Itan Franchise · 2025 FDDAnswer from 2025 FDD Document
Your indemnification obligations survive, and continue in full force and effect after, the Transfer, termination or expiration of this Agreement.
Source: Item 23 — RECEIPT (FDD pages 44–190)
What This Means (2025 FDD)
According to Itan's 2025 Franchise Disclosure Document, the franchisee's indemnification obligations do indeed survive the transfer, termination, or expiration of the franchise agreement. This means that even after the franchise agreement ends, whether through transfer to a new owner, termination by either party, or the natural expiration of the agreement's term, the franchisee remains responsible for covering certain losses or liabilities incurred by Itan.

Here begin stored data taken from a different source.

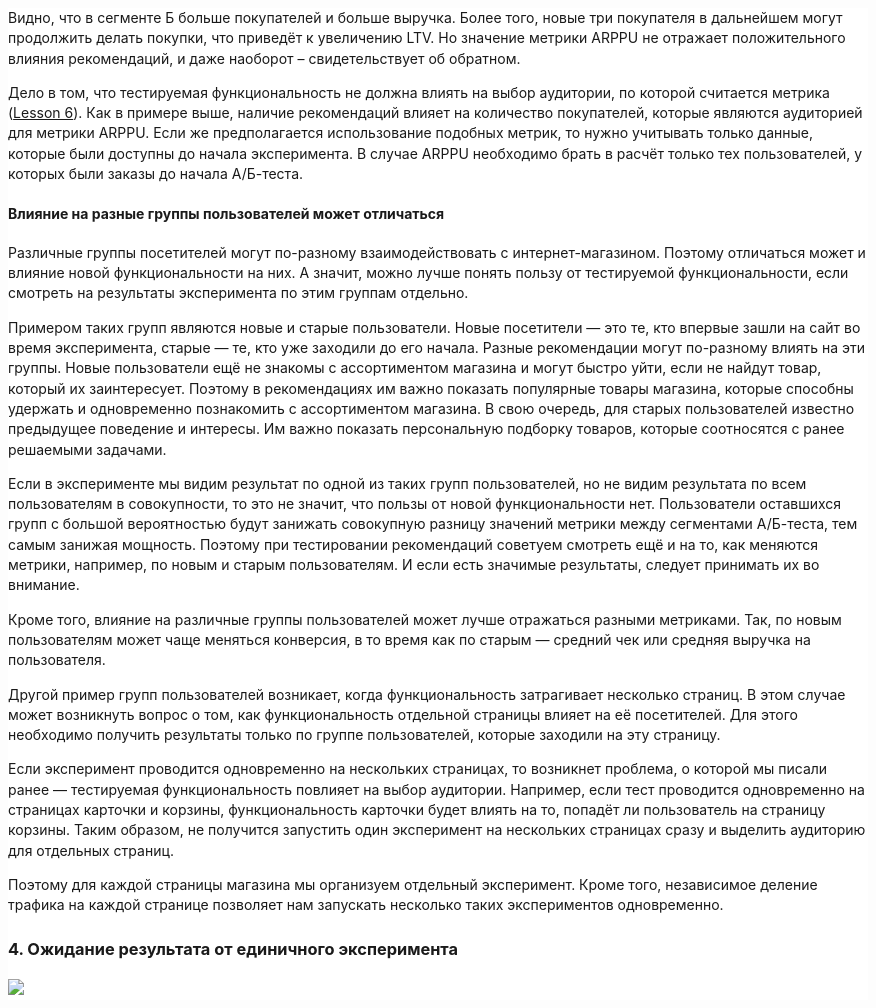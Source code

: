 Видно, что в сегменте Б больше покупателей и больше выручка. Более того, новые три покупателя в дальнейшем могут продолжить делать покупки, что приведёт к увеличению LTV. Но значение метрики ARPPU не отражает положительного влияния рекомендаций, и даже наоборот – свидетельствует об обратном.

Дело в том, что тестируемая функциональность не должна влиять на выбор аудитории, по которой считается метрика ([Lesson 6](https://www.kdd.org/kdd2016/papers/files/adf0853-dengA.pdf)). Как в примере выше, наличие рекомендаций влияет на количество покупателей, которые являются аудиторией для метрики ARPPU. Если же предполагается использование подобных метрик, то нужно учитывать только данные, которые были доступны до начала эксперимента. В случае ARPPU необходимо брать в расчёт только тех пользователей, у которых были заказы до начала А/Б-теста.

#### Влияние на разные группы пользователей может отличаться

Различные группы посетителей могут по-разному взаимодействовать с интернет-магазином. Поэтому отличаться может и влияние новой функциональности на них. А значит, можно лучше понять пользу от тестируемой функциональности, если смотреть на результаты эксперимента по этим группам отдельно.

Примером таких групп являются новые и старые пользователи. Новые посетители — это те, кто впервые зашли на сайт во время эксперимента, старые — те, кто уже заходили до его начала. Разные рекомендации могут по-разному влиять на эти группы. Новые пользователи ещё не знакомы с ассортиментом магазина и могут быстро уйти, если не найдут товар, который их заинтересует. Поэтому в рекомендациях им важно показать популярные товары магазина, которые способны удержать и одновременно познакомить с ассортиментом магазина. В свою очередь, для старых пользователей известно предыдущее поведение и интересы. Им важно показать персональную подборку товаров, которые соотносятся с ранее решаемыми задачами.

Если в эксперименте мы видим результат по одной из таких групп пользователей, но не видим результата по всем пользователям в совокупности, то это не значит, что пользы от новой функциональности нет. Пользователи оставшихся групп с большой вероятностью будут занижать совокупную разницу значений метрики между сегментами А/Б-теста, тем самым занижая мощность. Поэтому при тестировании рекомендаций советуем смотреть ещё и на то, как меняются метрики, например, по новым и старым пользователям. И если есть значимые результаты, следует принимать их во внимание.

Кроме того, влияние на различные группы пользователей может лучше отражаться разными метриками. Так, по новым пользователям может чаще меняться конверсия, в то время как по старым — средний чек или средняя выручка на пользователя.

Другой пример групп пользователей возникает, когда функциональность затрагивает несколько страниц. В этом случае может возникнуть вопрос о том, как функциональность отдельной страницы влияет на её посетителей. Для этого необходимо получить результаты только по группе пользователей, которые заходили на эту страницу. 

Если эксперимент проводится одновременно на нескольких страницах, то возникнет проблема, о которой мы писали ранее — тестируемая функциональность повлияет на выбор аудитории. Например, если тест проводится одновременно на страницах карточки и корзины, функциональность карточки будет влиять на то, попадёт ли пользователь на страницу корзины. Таким образом, не получится запустить один эксперимент на нескольких страницах сразу и выделить аудиторию для отдельных страниц.

Поэтому для каждой страницы магазина мы организуем отдельный эксперимент. Кроме того, независимое деление трафика на каждой странице позволяет нам запускать несколько таких экспериментов одновременно.

### 4. Ожидание результата от единичного эксперимента

![](https://habrastorage.org/r/w1560/getpro/habr/upload_files/7fd/7d6/f37/7fd7d6f378fe90f3485cfc552a55afd0.png)
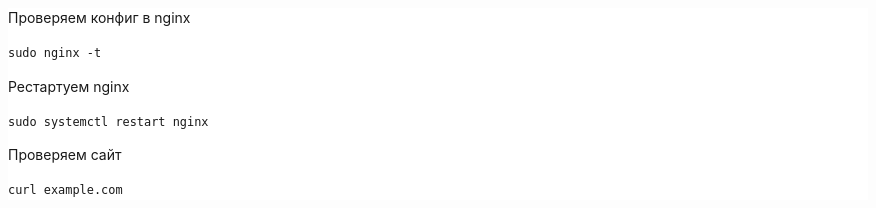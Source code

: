 Проверяем конфиг в nginx

```
sudo nginx -t
```

Рестартуем nginx

```
sudo systemctl restart nginx
```

Проверяем сайт

```
curl example.com
```
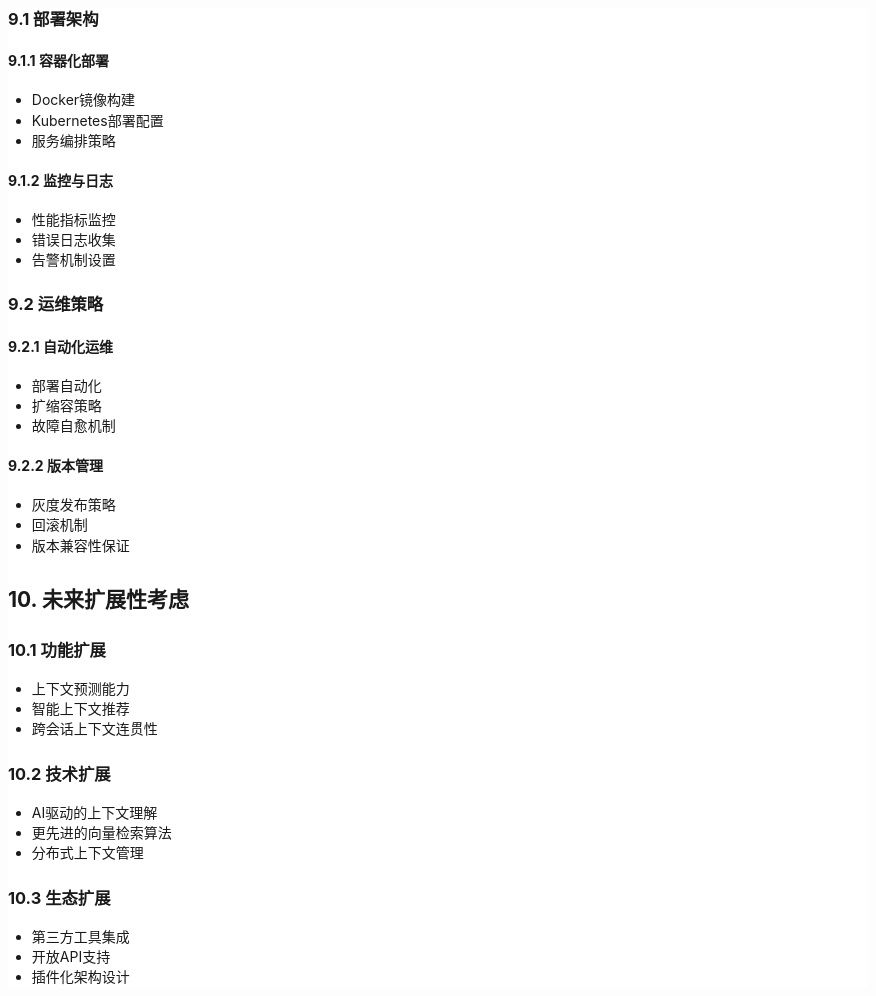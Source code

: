 ### 9.1 部署架构

#### 9.1.1 容器化部署
- Docker镜像构建
- Kubernetes部署配置
- 服务编排策略

#### 9.1.2 监控与日志
- 性能指标监控
- 错误日志收集
- 告警机制设置

### 9.2 运维策略

#### 9.2.1 自动化运维
- 部署自动化
- 扩缩容策略
- 故障自愈机制

#### 9.2.2 版本管理
- 灰度发布策略
- 回滚机制
- 版本兼容性保证

## 10. 未来扩展性考虑

### 10.1 功能扩展
- 上下文预测能力
- 智能上下文推荐
- 跨会话上下文连贯性

### 10.2 技术扩展
- AI驱动的上下文理解
- 更先进的向量检索算法
- 分布式上下文管理

### 10.3 生态扩展
- 第三方工具集成
- 开放API支持
- 插件化架构设计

Specifically, the FDD states that the franchisee's indemnification obligations continue in full force and effect after the transfer, termination, or expiration of the agreement. This survival clause ensures that Itan is protected from potential liabilities arising from the franchisee's actions or inactions during the term of the agreement, even after the agreement is no longer in effect. These obligations remain until they are fully satisfied or naturally expire.
This is a standard practice in franchising, as it protects the franchisor from long-tail liabilities that may arise from the franchisee's operation of the business. Prospective Itan franchisees should carefully review the specific indemnification provisions in the franchise agreement to understand the scope of their responsibilities and potential liabilities, even after they are no longer operating the franchise.